2  Data

2.1 Technical Description

For this research project, we will utilize data sourced from the World Bank’s Climate Change Data catalog. The World Bank, as a reputable international financial institution, collects and disseminates this data under its Open Data Policy, ensuring a high standard of reliability and accuracy. The World Bank’s Climate Change Data is publicly available under the Access to Information Classification Policy and is licensed under Creative Commons Attribution 4.0. Related links include more specific data like the Climate Change Indicators and the Climate Change Knowledge Portal.

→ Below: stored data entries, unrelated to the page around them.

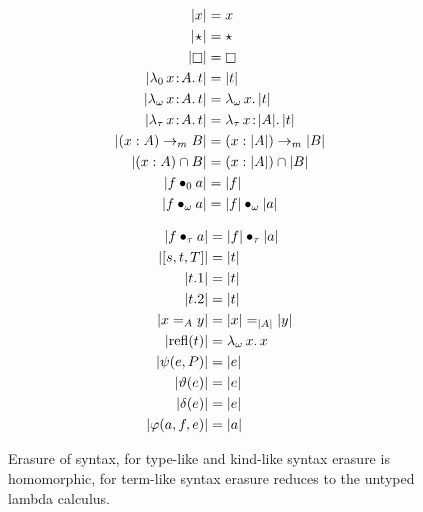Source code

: 

\begin{figure}
    \centering
    \begin{minipage}{0.5\textwidth}
        \begin{align*}
            |x| &= x \\
            |\!\star\!| &= \star \\
            |\kind| &= \kind \\
            |\abs{\lambda_0}{x}{A}{t}| &= |t| \\
            |\abs{\lambda_\omega}{x}{A}{t}| &= \absu{\lambda_\omega}{x}{|t|} \\
            |\abs{\lambda_\tau}{x}{A}{t}| &= \abs{\lambda_\tau}{x}{|A|}{|t|} \\
            |(x:A) \to_m B| &= (x:|A|) \to_m |B| \\
            |(x:A) \cap B| &= (x:|A|) \cap |B| \\
            |\app{f}{0}{a}| &= |f| \\
            |\app{f}{\omega}{a}| &= \app{|f|}{\omega}{|a|}
        \end{align*}
    \end{minipage}%
    \begin{minipage}{0.5\textwidth}
        \begin{align*}
            |f \bullet_{\tau} a| &= |f| \bullet_{\tau} |a| \\
            |[s, t, T]| &= |t| \\
            |t.1| &= |t| \\
            |t.2| &= |t| \\
            |x =_A y| &= |x| =_{|A|} |y| \\
            |\text{refl}(t)| &= {\lambda_\omega}\, x.\, x \\
            |\psi(e, P)| &= |e| \\
            |\vartheta(e)| &= |e| \\
            |\delta(e)| &= |e| \\
            |\varphi(a,f,e)| &= |a|
        \end{align*}
    \end{minipage}
    \caption{Erasure of syntax, for type-like and kind-like syntax erasure is homomorphic, for term-like syntax erasure reduces to the untyped lambda calculus.}
\end{figure}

The data is disseminated by the World Bank under its Open Data Policy.The data can be downloaded in XLS format. We plan to save sheet 1, the data sheet first, as a .csv file and import it using R-studio. The dataset, sourced from an Excel file titled “climate_change_download_0.xls”, comprises three distinct sheets: “Data”, “Country”, and “Series”. Each sheet contributes unique information essential for the comprehensive analysis of climate change-related data.

The datasheet, named “Data”, includes columns for country codes, names, series codes, and names, along with yearly data. The dataset consists of 13,512 entries and 28 columns. Each row represents a different country-series combination, with columns for the country code, country name, series code, series name, scale, and decimals. The data spans from the year 1990 to 2011, with each year represented as a separate column. This sheet provides a comprehensive time-series dataset with multiple variables across various countries. The presence of numerous missing values indicates a need for careful data cleaning and handling strategies, such as imputation or exclusion of incomplete records, depending on the research objective.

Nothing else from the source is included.